■ THE PROBLEM
Your answer must be the lines from the top of the listing below through the line that holds "4. 在此处，您可以切换深色模式并选择不同的主题颜色以定制个性化界面。", retyped exactly, with no pictures.
- - -
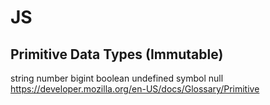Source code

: # JS
## Primitive Data Types (Immutable)

string
number
bigint
boolean
undefined
symbol
null
https://developer.mozilla.org/en-US/docs/Glossary/Primitive
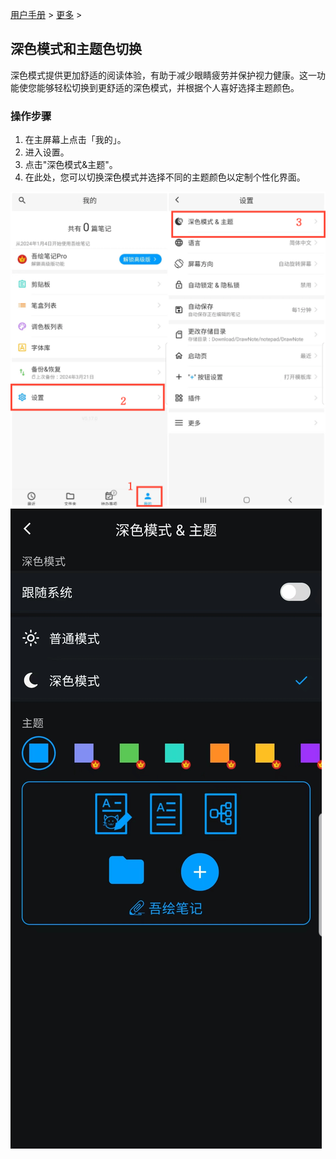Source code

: [用户手册](/dragonnest/drawnote/manual/zh) > [更多](/dragonnest/drawnote/manual/zh/more) >

深色模式和主题色切换
---
深色模式提供更加舒适的阅读体验，有助于减少眼睛疲劳并保护视力健康。这一功能使您能够轻松切换到更舒适的深色模式，并根据个人喜好选择主题颜色。

### 操作步骤
1. 在主屏幕上点击「我的」。
2. 进入设置。
3. 点击"深色模式&主题"。
4. 在此处，您可以切换深色模式并选择不同的主题颜色以定制个性化界面。

![](imgs/dark_mode.png)
![](imgs/dark_mode1.png)
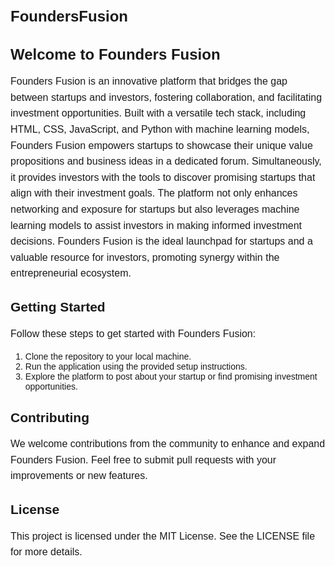 # FoundersFusion
<!DOCTYPE html>
<html>
<head>
    <title>Founders Fusion - README</title>
    <style>
        body {
            font-family: Arial, sans-serif;
            padding: 20px;
        }
        h1 {
            font-size: 24px;
            margin-bottom: 10px;
        }
        p {
            font-size: 16px;
            line-height: 1.6;
        }
    </style>
</head>
<body>
    <h1>Welcome to Founders Fusion</h1>
    <p>Founders Fusion is an innovative platform that bridges the gap between startups and investors, fostering collaboration, and facilitating investment opportunities. Built with a versatile tech stack, including HTML, CSS, JavaScript, and Python with machine learning models, Founders Fusion empowers startups to showcase their unique value propositions and business ideas in a dedicated forum. Simultaneously, it provides investors with the tools to discover promising startups that align with their investment goals. The platform not only enhances networking and exposure for startups but also leverages machine learning models to assist investors in making informed investment decisions. Founders Fusion is the ideal launchpad for startups and a valuable resource for investors, promoting synergy within the entrepreneurial ecosystem.</p>
    <h2>Getting Started</h2>
    <p>Follow these steps to get started with Founders Fusion:</p>
    <ol>
        <li>Clone the repository to your local machine.</li>
        <li>Run the application using the provided setup instructions.</li>
        <li>Explore the platform to post about your startup or find promising investment opportunities.</li>
    </ol>
    <h2>Contributing</h2>
    <p>We welcome contributions from the community to enhance and expand Founders Fusion. Feel free to submit pull requests with your improvements or new features.</p>
    <h2>License</h2>
    <p>This project is licensed under the MIT License. See the LICENSE file for more details.</p>
</body>
</html>

  
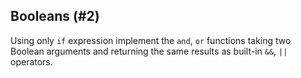 ## Booleans (#2)

Using only `if` expression implement the `and`, `or` functions 
taking two Boolean arguments and returning the same results 
as built-in `&&`, `||` operators.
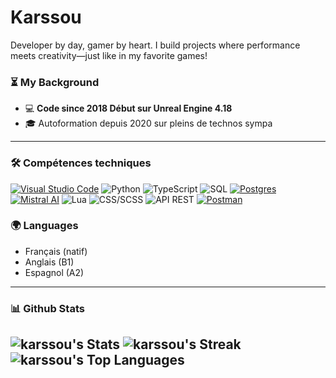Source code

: # Karssou 

Developer by day, gamer by heart. I build projects where performance meets creativity—just like in my favorite games!

### ⏳ My Background
- 💻 **Code since 2018 Début sur Unreal Engine 4.18**
- 🎓 Autoformation depuis 2020 sur pleins de technos sympa 

---



### 🛠 **Compétences techniques**
[![Visual Studio Code](https://custom-icon-badges.demolab.com/badge/Visual%20Studio%20Code-0078d7.svg?logo=vsc&logoColor=white)](#)
![Python](https://img.shields.io/badge/-Python-3776AB?logo=python&logoColor=white&style=flat)
![TypeScript](https://img.shields.io/badge/-TypeScript-3178C6?logo=typescript&logoColor=white&style=flat)
![SQL](https://img.shields.io/badge/-SQL-4479A1?logo=postgresql&logoColor=white&style=flat)
[![Postgres](https://img.shields.io/badge/Postgres-%23316192.svg?logo=postgresql&logoColor=white)](#)
[![Mistral AI](https://img.shields.io/badge/Mistral%20AI-FA520F?logo=mistral-ai&logoColor=fff)](#)
![Lua](https://img.shields.io/badge/-Lua-2C2D72?logo=lua&logoColor=white&style=flat)
![CSS/SCSS](https://img.shields.io/badge/-CSS/SCSS-1572B6?logo=css3&logoColor=white&style=flat)
![API REST](https://img.shields.io/badge/-API%20REST-009688?logo=fastapi&logoColor=white&style=flat)
[![Postman](https://img.shields.io/badge/Postman-FF6C37?logo=postman&logoColor=white)](#)

### 🌍 **Languages**
- Français (natif)
- Anglais (B1)
- Espagnol (A2)

---

### 📊 **Github Stats**
![karssou's Stats](https://github-readme-stats.vercel.app/api?username=karssou&theme=vue-dark&show_icons=true&hide_border=false&count_private=true)
![karssou's Streak](https://github-readme-streak-stats.herokuapp.com/?user=karssou&theme=vue-dark&hide_border=false)
![karssou's Top Languages](https://github-readme-stats.vercel.app/api/top-langs/?username=karssou&theme=vue-dark&show_icons=true&hide_border=false)
---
- - -
■ SOLUTION
Source code

: # JS
## Primitive Data Types (Immutable)

string
number
bigint
boolean
undefined
symbol
null
https://developer.mozilla.org/en-US/docs/Glossary/Primitive
Source code

: [用户手册](/dragonnest/drawnote/manual/zh) > [更多](/dragonnest/drawnote/manual/zh/more) >

深色模式和主题色切换
---
深色模式提供更加舒适的阅读体验，有助于减少眼睛疲劳并保护视力健康。这一功能使您能够轻松切换到更舒适的深色模式，并根据个人喜好选择主题颜色。

### 操作步骤
1. 在主屏幕上点击「我的」。
2. 进入设置。
3. 点击"深色模式&主题"。
4. 在此处，您可以切换深色模式并选择不同的主题颜色以定制个性化界面。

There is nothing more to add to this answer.